VW und die Folgen
Diesel-Abgase: Rückruf von 630 000 Autos in Deutschland

Der VW-Skandal hat zunächst lungenschädliche Stickoxide in die Schlagzeilen gerückt. Auf diese Gase beziehen sich auch die Nachprüfungen, die Verkehrsminister Alexander Dobrindt (CSU) anordnete. Archivbild: dpa

Der Abgas-Skandal zieht immer weitere Kreise. Nachmessungen haben ergeben, dass bei zahlreichen Fahrzeugen mit Diesel-Motor die Abgaswerte deutlich erhöht sind.

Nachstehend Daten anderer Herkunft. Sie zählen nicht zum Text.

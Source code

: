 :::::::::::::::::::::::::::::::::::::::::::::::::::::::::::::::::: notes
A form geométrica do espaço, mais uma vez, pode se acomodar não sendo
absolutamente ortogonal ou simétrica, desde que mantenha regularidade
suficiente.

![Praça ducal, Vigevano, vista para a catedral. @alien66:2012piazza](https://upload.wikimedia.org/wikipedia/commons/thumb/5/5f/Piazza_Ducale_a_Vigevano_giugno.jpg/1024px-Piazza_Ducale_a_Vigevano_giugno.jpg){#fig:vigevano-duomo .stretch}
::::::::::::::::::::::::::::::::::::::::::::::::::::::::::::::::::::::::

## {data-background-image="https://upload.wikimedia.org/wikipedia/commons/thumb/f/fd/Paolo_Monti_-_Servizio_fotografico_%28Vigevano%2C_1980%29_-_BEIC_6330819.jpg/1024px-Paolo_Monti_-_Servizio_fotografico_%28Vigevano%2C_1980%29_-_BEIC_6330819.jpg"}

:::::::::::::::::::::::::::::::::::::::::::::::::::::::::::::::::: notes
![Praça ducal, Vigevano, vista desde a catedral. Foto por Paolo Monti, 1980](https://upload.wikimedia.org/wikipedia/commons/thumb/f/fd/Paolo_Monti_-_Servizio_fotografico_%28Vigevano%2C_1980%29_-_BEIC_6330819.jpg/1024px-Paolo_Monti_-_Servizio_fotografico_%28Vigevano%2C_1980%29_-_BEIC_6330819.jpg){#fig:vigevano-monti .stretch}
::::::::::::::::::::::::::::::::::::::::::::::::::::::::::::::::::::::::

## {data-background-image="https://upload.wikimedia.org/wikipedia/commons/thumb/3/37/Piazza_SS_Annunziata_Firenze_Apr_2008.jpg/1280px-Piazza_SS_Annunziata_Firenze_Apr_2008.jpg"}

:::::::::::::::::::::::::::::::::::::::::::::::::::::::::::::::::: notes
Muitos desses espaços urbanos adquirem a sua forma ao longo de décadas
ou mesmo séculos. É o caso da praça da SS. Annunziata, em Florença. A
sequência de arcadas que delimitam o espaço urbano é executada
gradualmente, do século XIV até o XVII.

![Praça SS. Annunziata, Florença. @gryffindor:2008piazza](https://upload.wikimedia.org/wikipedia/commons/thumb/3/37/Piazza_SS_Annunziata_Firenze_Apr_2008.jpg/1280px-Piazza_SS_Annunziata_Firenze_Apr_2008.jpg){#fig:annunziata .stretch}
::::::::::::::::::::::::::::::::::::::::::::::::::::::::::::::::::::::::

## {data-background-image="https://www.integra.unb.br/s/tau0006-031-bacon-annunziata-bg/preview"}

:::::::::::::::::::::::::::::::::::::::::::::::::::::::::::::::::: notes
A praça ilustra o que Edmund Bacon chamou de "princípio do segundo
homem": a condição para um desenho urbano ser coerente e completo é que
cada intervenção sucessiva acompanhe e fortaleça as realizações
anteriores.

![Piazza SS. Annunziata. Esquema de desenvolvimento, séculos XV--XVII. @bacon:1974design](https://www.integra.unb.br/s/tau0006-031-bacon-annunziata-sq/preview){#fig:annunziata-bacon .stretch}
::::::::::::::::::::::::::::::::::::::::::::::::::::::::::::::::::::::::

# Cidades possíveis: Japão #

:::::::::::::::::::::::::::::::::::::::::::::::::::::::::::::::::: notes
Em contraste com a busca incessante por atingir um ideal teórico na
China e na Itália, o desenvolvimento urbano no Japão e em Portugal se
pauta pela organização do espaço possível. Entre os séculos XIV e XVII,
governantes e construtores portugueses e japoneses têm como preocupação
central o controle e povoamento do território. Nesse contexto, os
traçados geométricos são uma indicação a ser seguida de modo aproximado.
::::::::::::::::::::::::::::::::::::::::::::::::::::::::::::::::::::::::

Berlin. Die von Bundesverkehrsminister Alexander Dobrindt (CSU) angeordneten Abgas-Nachmessungen zwingen deutsche Autobauer zum Rückruf von rund 630 000 Fahrzeugen verschiedener Marken. Dies verlautete am Freitag aus Regierungskreisen in Berlin.

Am Nachmittag wollte Dobrindt einen Bericht über die Nachprüfungen bei verschiedenen Diesel-Fahrzeugen vorlegen. Er hatte die Tests angeordnet, nachdem der Abgas-Skandal bei VW bekannt geworden war. Bereits bekannt war, dass es bei zahlreichen Autos deutlich erhöhte Abgaswerte gegeben hat.

Die Ergebnisse der Untersuchungen, die vom Kraftfahrt-Bundesamt (KBA) überwacht wurden, blieben aber lange Zeit geheim. Die Fahrzeuge seien sowohl auf dem Rollenprüfstand - also quasi unter Laborbedingungen - getestet worden als auch unter realen Bedingungen auf der Straße. Im Januar hatte das Verkehrsministerium bereits mehrere Neuregelungen in den Blick genommen: Um wirtschaftliche Abhängigkeiten zu vermeiden, sollen sich technische Prüfdienste, die für einen Autohersteller tätig sind, künftig in einer Rotation abwechseln.